*Disclaimer, some language may not be appropriate for younger readers*
Dilly Dally’s debut album, Sore, is full of heavy, melodic sounds and female angst. A soft grunge group from Toronto, Canada, the group’s founding members, Katie Monks and Liz Ball, formed a sisterly bond in high school over a mutual love of music. Monks paints fantastic pictures inside listeners’ heads with her hoarse vocals and vivid lyrics.
The first track on the album is, ‘Desire.’ It is full of heavy guitar sounds, and has a dark, romantic feel. Listeners cannot really understand Monks, but when they can, the lyrics tell a story about being unable to resist a woman’s desire. “Milky waves are fallin’ from her eyes, I get desire,” is my favorite line from the song. Monks is very descriptive, and her lyrics captivate the listener.
Next is, ‘Ballin Chain,’ which is filled with catchy chords and is very upbeat. I was hooked from the very beginning. I really dig Monks vocals when she shouts, “I miss you, I miss you.” She makes it almost impossible to resist jamming out.
‘Snake Head’ tells a darker tale, in which blood drips from between her legs and snakes come out of her head and turn people to stone. She says, “Man, this bitch is goin’ crazy, She’ll make you turn to stone.” Monks does not give two shits if she grosses anyone out with her tale of a menstruating Medusa woman.
Monks loves telling stories with her songs and, ‘The Touch,’ is a prime example. She describes a woman’s healing hands and mocks how female sexuality is sometimes portrayed as a type of magic.

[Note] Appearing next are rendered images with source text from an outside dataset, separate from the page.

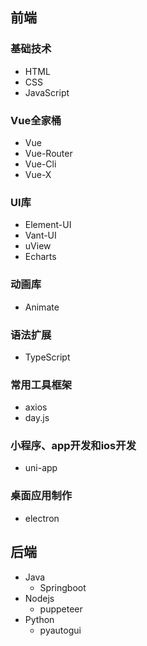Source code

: ## 前端
### 基础技术
* HTML
* CSS
* JavaScript
### Vue全家桶
* Vue
* Vue-Router
* Vue-Cli
* Vue-X
### UI库
* Element-UI
* Vant-UI
* uView
* Echarts
### 动画库
* Animate
### 语法扩展
* TypeScript
### 常用工具框架
* axios
* day.js
### 小程序、app开发和ios开发
* uni-app
### 桌面应用制作
* electron
## 后端
* Java
  * Springboot
* Nodejs
  * puppeteer  
* Python
  * pyautogui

‘Next Gold,’ is very upbeat and has lots of memorizing chorus, which makes it very easy to jam to.
‘Purple Rage’ has a very cool sound, but it doesn’t have the same rock sound like the rest of the album. The vocals are less hoarse, which means that you can actually understand what Monks says throughout the song.
For the next track they slow it down a bit. ‘Get to You’ is very mellow compared to most of the other tracks on the album. It is full of distorted guitar sounds and melodic vocals as Monks sings, “My heart won’t heal.”
‘Witch Man’ combines heavy guitar sounds with Monks actually howling on the track as she eerily cries, “I’m on his side, I’m on his side.”
‘Green’ is not very different from most of the tracks on this album, just more of Monks jumbled screams and guitar sounds.
Surprisingly, ‘Ice Cream’ has little to do with the actual delicious
frozen treat we all enjoy, but more about the sun and crying. It has lots of catchy chords, and is very easy to rock out to.
Lastly, there is ‘Burned by the Cold,’ which is probably the only bad song on this whole album. In my opinion, it was too slow compared to every other song. On the other hand, it is easily the only one you can mostly understand Monks.
Overall, I thoroughly enjoyed this album. Dilly Dally has a very unique sound, thanks to Monks incredibly different (in a good way) voice, and that helps them stand out from others. I highly recommend you give it a listen.